What is needed =>
Restate word for word the entries below, starting with the line with "1. Optionally, in" and continuing through the line with "a true/false boolean.". Include both of those lines and no others.

Collected data:
= = = = = = =

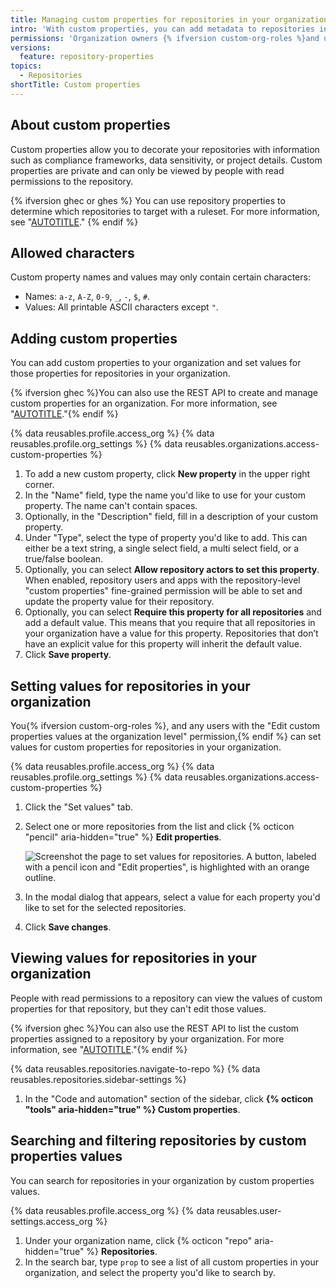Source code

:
 ```yaml
---
title: Managing custom properties for repositories in your organization
intro: 'With custom properties, you can add metadata to repositories in your organization. You can use those properties to target repositories with rulesets.'
permissions: 'Organization owners {% ifversion custom-org-roles %}and users with the "Manage the organization''s custom properties definitions" permission {% endif %}can add and set a custom property schema at the organization level.'
versions:
  feature: repository-properties
topics:
  - Repositories
shortTitle: Custom properties
---
```


## About custom properties

Custom properties allow you to decorate your repositories with information such as compliance frameworks, data sensitivity, or project details. Custom properties are private and can only be viewed by people with read permissions to the repository.

{% ifversion ghec or ghes %}
You can use repository properties to determine which repositories to target with a ruleset. For more information, see "[AUTOTITLE](/organizations/managing-organization-settings/creating-rulesets-for-repositories-in-your-organization#targeting-repositories-by-properties-in-your-organization)."
{% endif %}

## Allowed characters

Custom property names and values may only contain certain characters:

* Names: `a-z`, `A-Z`, `0-9`, `_`, `-`, `$`, `#`.
* Values: All printable ASCII characters except `"`.

## Adding custom properties

You can add custom properties to your organization and set values for those properties for repositories in your organization.

{% ifversion ghec %}You can also use the REST API to create and manage custom properties for an organization. For more information, see "[AUTOTITLE](/rest/orgs/custom-properties)."{% endif %}

{% data reusables.profile.access_org %}
{% data reusables.profile.org_settings %}
{% data reusables.organizations.access-custom-properties %}
1. To add a new custom property, click **New property** in the upper right corner.
1. In the "Name" field, type the name you'd like to use for your custom property. The name can't contain spaces.
1. Optionally, in the "Description" field, fill in a description of your custom property.
1. Under "Type", select the type of property you'd like to add. This can either be a text string, a single select field, a multi select field, or a true/false boolean.
1. Optionally, you can select **Allow repository actors to set this property**. When enabled, repository users and apps with the repository-level "custom properties" fine-grained permission will be able to set and update the property value for their repository.
1. Optionally, you can select **Require this property for all repositories** and add a default value. This means that you require that all repositories in your organization have a value for this property. Repositories that don’t have an explicit value for this property will inherit the default value.
1. Click **Save property**.

## Setting values for repositories in your organization

You{% ifversion custom-org-roles %}, and any users with the "Edit custom properties values at the organization level" permission,{% endif %} can set values for custom properties for repositories in your organization.

{% data reusables.profile.access_org %}
{% data reusables.profile.org_settings %}
{% data reusables.organizations.access-custom-properties %}
1. Click the "Set values" tab.
1. Select one or more repositories from the list and click {% octicon "pencil" aria-hidden="true" %} **Edit properties**.

    ![Screenshot the page to set values for repositories. A button, labeled with a pencil icon and "Edit properties", is highlighted with an orange outline.](/assets/images/help/repository/edit-properties.png)

1. In the modal dialog that appears, select a value for each property you'd like to set for the selected repositories.
1. Click **Save changes**.

## Viewing values for repositories in your organization

People with read permissions to a repository can view the values of custom properties for that repository, but they can't edit those values.

{% ifversion ghec %}You can also use the REST API to list the custom properties assigned to a repository by your organization. For more information, see "[AUTOTITLE](/rest/repos/custom-properties)."{% endif %}

{% data reusables.repositories.navigate-to-repo %}
{% data reusables.repositories.sidebar-settings %}
1. In the "Code and automation" section of the sidebar, click **{% octicon "tools" aria-hidden="true" %} Custom properties**.

## Searching and filtering repositories by custom properties values

You can search for repositories in your organization by custom properties values.

{% data reusables.profile.access_org %}
{% data reusables.user-settings.access_org %}
1. Under your organization name, click {% octicon "repo" aria-hidden="true" %} **Repositories**.
1. In the search bar, type `prop` to see a list of all custom properties in your organization, and select the property you'd like to search by.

= = = = = = =

Answer to this problem =>
1. Optionally, in the "Description" field, fill in a description of your custom property.
1. Under "Type", select the type of property you'd like to add. This can either be a text string, a single select field, a multi select field, or a true/false boolean.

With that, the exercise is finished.